Orange County Branch Newsletter
California's Road User Charge Pilot
By Steven L. King, P.E.
As I travel around throughout California, I notice that the road conditions change drastically from one area to the next. In 2012, ASCE Region 9 released it’s most recent California Infrastructure Report Card giving Transportation a C- letter grade. At the time of the report, the California Streets and Roads Needs Assessment rated the overall Pavement Condition Index (PCI) across the state to be just 66 on a 100 point scale. Assuming funding levels would remain steady, Caltrans projected continued deferred maintenance and preservation activities would result in the PCI would dropping to 54 and the funding shortfall to increase from $39.1 billion to $63.6 billion by 2020.
Something clearly needs to be done to keep our transportation infrastructure from falling into disrepair. Most people realize that user fees commonly known as the gas taxes are the primary revenue source for building our roadways. Without digressing into the details related to California’s “fuel tax swap” of 2011, per gallon gas tax rates have essentially been the same since last raised in 1993. I think we can all agree that a dollar today doesn’t buy what it used to in 1993 and people are using less gas for the same trips since fuel economy in vehicles has increased over the last 20 years.
ASCE, along with many other advocacy groups, regularly use this type of information to urge the State legislature to prioritize transportation infrastructure and increase investments into our transportation system. In 2014, Senator De Saulnier authored Senate Bill 1077 that was ultimately signed by Governor Brown requiring the state to initiate a pilot program to study the implications of a road user charge as an alternative to the state gas tax.
After a couple years of development and incorporating lessons learned from other states, the California pilot kicked off in July and I’m happy to be one of more than 5,000 volunteers statewide to participate. As a participant, I was able to select from various options the method of reporting miles and making “payments.” Since this is a pilot, no real transactions take place but theoretical statements and payments are used for the program. Methods for reporting varied from time and mileage permits to manual odometer readings to real-time gps tracking via smartphone or built in vehicle technologies.
To keep my work to a minimum, I chose the most automated options by pre-paying into a deposit account and using gps to track and report my miles.
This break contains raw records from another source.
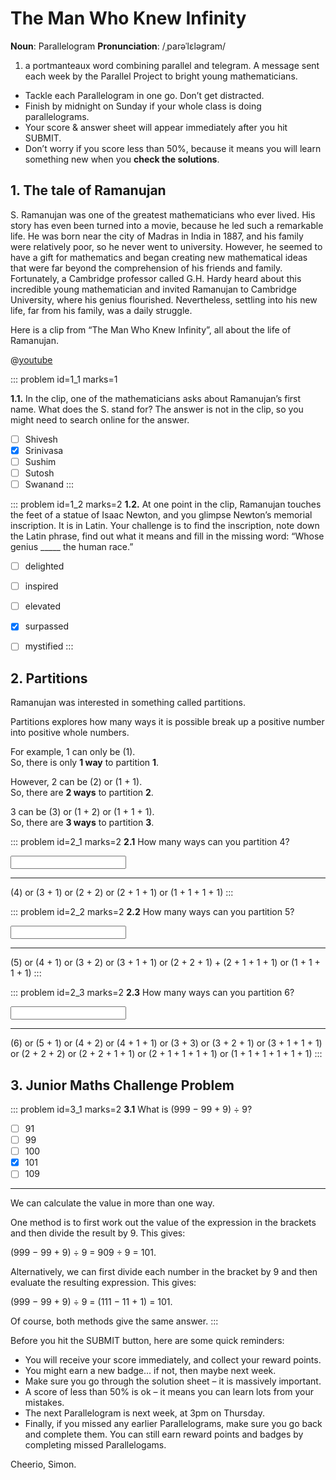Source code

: # The Man Who Knew Infinity

<div class="dictionary">

__Noun__: Parallelogram
__Pronunciation__: /ˌparəˈlɛləɡram/

1. a portmanteaux word combining parallel and telegram. A message sent each
week by the Parallel Project to bright young mathematicians.

</div>

*	Tackle each Parallelogram in one go. Don’t get distracted.
*	Finish by midnight on Sunday if your whole class is doing parallelograms.
*	Your score & answer sheet will appear immediately after you hit SUBMIT.
*	Don’t worry if you score less than 50%, because it means you will learn something new when you __check the solutions__.


## 1. The tale of Ramanujan

S. Ramanujan was one of the greatest mathematicians who ever lived. His story has even been turned into a movie, because he led such a remarkable life. He was born near the city of Madras in India in 1887, and his family were relatively poor, so he never went to university. However, he seemed to have a gift for mathematics and began creating new mathematical ideas that were far beyond the comprehension of his friends and family. Fortunately, a Cambridge professor called G.H. Hardy heard about this incredible young mathematician and invited Ramanujan to Cambridge University, where his genius flourished. Nevertheless, settling into his new life, far from his family, was a daily struggle.

Here is a clip from “The Man Who Knew Infinity”, all about the life of Ramanujan.

@[youtube](oXGm9Vlfx4w?rel=0)

::: problem id=1_1 marks=1

__1.1.__ In the clip, one of the mathematicians asks about Ramanujan’s first name. What does the S. stand for? The answer is not in the clip, so you might need to search online for the answer.

* [ ] Shivesh
* [x] Srinivasa
* [ ] Sushim
* [ ] Sutosh
* [ ] Swanand
:::

::: problem id=1_2 marks=2
__1.2.__ At one point in the clip, Ramanujan touches the feet of a statue of Isaac Newton, and you glimpse Newton’s memorial inscription. It is in Latin. Your challenge is to find the inscription, note down the Latin phrase, find out what it means and fill in the missing word: “Whose genius _____ the human race.”

* [ ] delighted
* [ ] inspired
* [ ] elevated
* [x] surpassed
* [ ] mystified
:::


## 2.	Partitions

Ramanujan was interested in something called partitions.  

Partitions explores how many ways it is possible break up a positive number into positive whole numbers.  

For example, 1 can only be (1).  
So, there is only __1 way__ to partition __1__.  

However, 2 can be (2) or (1 + 1).  
So, there are __2 ways__ to partition __2__.  

3 can be (3) or (1 + 2) or (1 + 1 + 1).  
So, there are __3 ways__ to partition __3__.

::: problem id=2_1 marks=2
__2.1__ How many ways can you partition 4?

<input type="number" solution="5"/>

---

(4) or (3 + 1) or (2 + 2) or (2 + 1 + 1) or (1 + 1 + 1 + 1)
:::

::: problem id=2_2 marks=2
__2.2__ How many ways can you partition 5?

<input type="number" solution="7"/>

---

(5) or (4 + 1) or (3 + 2) or (3 + 1 + 1) or (2 + 2 + 1) + (2 + 1 + 1 + 1) or (1 + 1 + 1 + 1)
:::

::: problem id=2_3 marks=2
__2.3__ How many ways can you partition 6?

<input type="number" solution="11"/>

---

(6) or (5 + 1) or (4 + 2) or (4 + 1 + 1) or (3 + 3) or (3 + 2 + 1) or (3 + 1 + 1 + 1) or (2 + 2 + 2) or (2 + 2 + 1 + 1) or (2 + 1 + 1 + 1 + 1) or (1 + 1 + 1 + 1 + 1 + 1)
:::


## 3.	Junior Maths Challenge Problem
<!--- (2014) Q1 --->

::: problem id=3_1 marks=2
__3.1__ What is (999 − 99 + 9) ÷ 9?

* [ ] 91
* [ ] 99
* [ ] 100
* [x] 101
* [ ] 109

---

We can calculate the value in more than one way.  

One method is to first work out the value of the expression in the brackets and then divide the result by 9. This gives:  

(999 − 99 + 9) ÷ 9 = 909 ÷ 9 = 101.

Alternatively, we can first divide each number in the bracket by 9 and then evaluate the resulting expression. This gives:

(999 − 99 + 9) ÷ 9 = (111 − 11 + 1) = 101.

Of course, both methods give the same answer.
:::


Before you hit the SUBMIT button, here are some quick reminders:

*	You will receive your score immediately, and collect your reward points.
*	You might earn a new badge... if not, then maybe next week.
*	Make sure you go through the solution sheet – it is massively important.
*	A score of less than 50% is ok – it means you can learn lots from your mistakes.
*	The next Parallelogram is next week, at 3pm on Thursday.
*	Finally, if you missed any earlier Parallelograms, make sure you go back and complete them. You can still earn reward points and badges by completing missed Parallelogams.

Cheerio,
Simon.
At first I was really excited to see how things work, I was able to us a smartphone ap to track and review each of my trips. After a week or so, the novelty wore of and I didn’t really care to see any more notes for “hard braking.”
A few weeks later, I received my first monthly statement and the only real surprise was that I didn’t really drive as much as I thought I would. I’d consider the pilot a success to date and I Iook forward to completing the program over the next few months.
Results of the pilot are scheduled to be reported back to the legislature by the end of 2017 and hopefully this is a first steps toward getting a more sustainable revenue source for our roadways.
After reading the recently released 2016 Orange County Report Card, I’m happy to see that at 77, we still have the highest PCI rating in the state. Orange County is fortunate to have relatively newer roads with fewer maintenance needs but we need to recognize the need to keep those facilities in a state of good repair.